The heroic registry

One in every 279 Americans has Lynch syndrome, but as much as 95% of these people have not been diagnosed. Many individuals with a Lynch mutation develop related cancers at very early ages, much younger than the general population. If you have a parent with a Lynch mutation you have a 50% likelihood of inheriting that mutation. Knowing your family cancer history can help determine if you are at risk.

You can share as much of your health information as you want, when you want, and with whom you want. You control who views it, what information you’d like to share and which research studies you’re willing to participate in. Ensuring that your medical data remains secure is our utmost priority. We protect your privacy with cutting-edge technology.

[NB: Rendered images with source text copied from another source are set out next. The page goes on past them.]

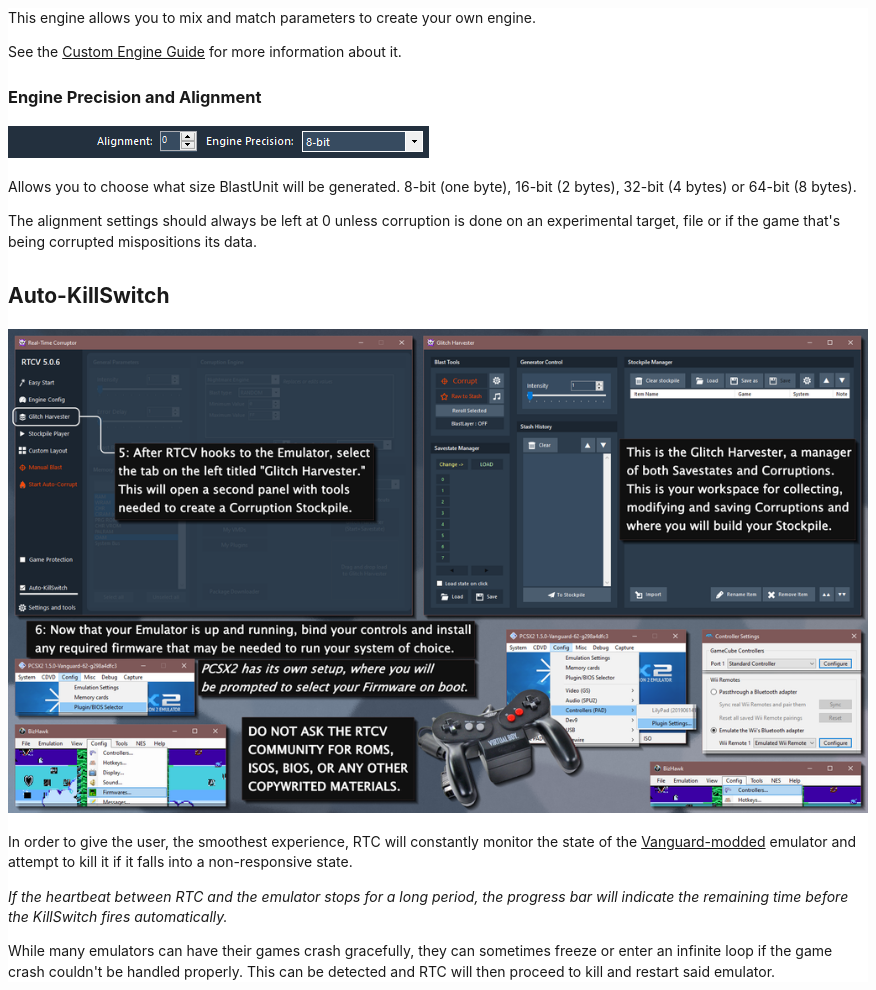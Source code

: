 This engine allows you to mix and match parameters to create your own engine.

See the [Custom Engine Guide](expert/custom-engine.md) for more information about it.

### Engine Precision and Alignment

![](../../.gitbook/assets/image%20%2844%29.png)

Allows you to choose what size BlastUnit will be generated. 8-bit \(one byte\), 16-bit \(2 bytes\), 32-bit \(4 bytes\) or 64-bit \(8 bytes\).

The alignment settings should always be left at 0 unless corruption is done on an experimental target, file or if the game that's being corrupted mispositions its data.

## Auto-KillSwitch

![](../../.gitbook/assets/image%20%282%29.png)

In order to give the user, the smoothest experience, RTC will constantly monitor the state of the [Vanguard-modded](basic.md#vanguard) emulator and attempt to kill it if it falls into a non-responsive state.

_If the heartbeat between RTC and the emulator stops for a long period, the progress bar will indicate the remaining time before the KillSwitch fires automatically._

While many emulators can have their games crash gracefully, they can sometimes freeze or enter an infinite loop if the game crash couldn't be handled properly. This can be detected and RTC will then proceed to kill and restart said emulator.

The HEROIC Registry is the first of its kind patient-centric genetic database that will enable patients to take an active role in furthering research into this CDC Tier 1 public health initiative genetic mutation.  The HEROIC Registry allows patients to contribute medical information and their experiences living with Lynch Syndrome and its associated cancers to help researchers develop new treatments, understand the various Lynch genetic mutations, write medical papers and conduct further studies and clinical trials. Your data can shape the types of research studies to be conducted that are most beneficial to you – the patient.

With today’s technology, patients are no longer passive bystanders in managing their condition. They can now play an active role in the research process, sharing insights, experiences and valuable health information about Lynch Syndrome and its associated cancers that can lead to new discoveries.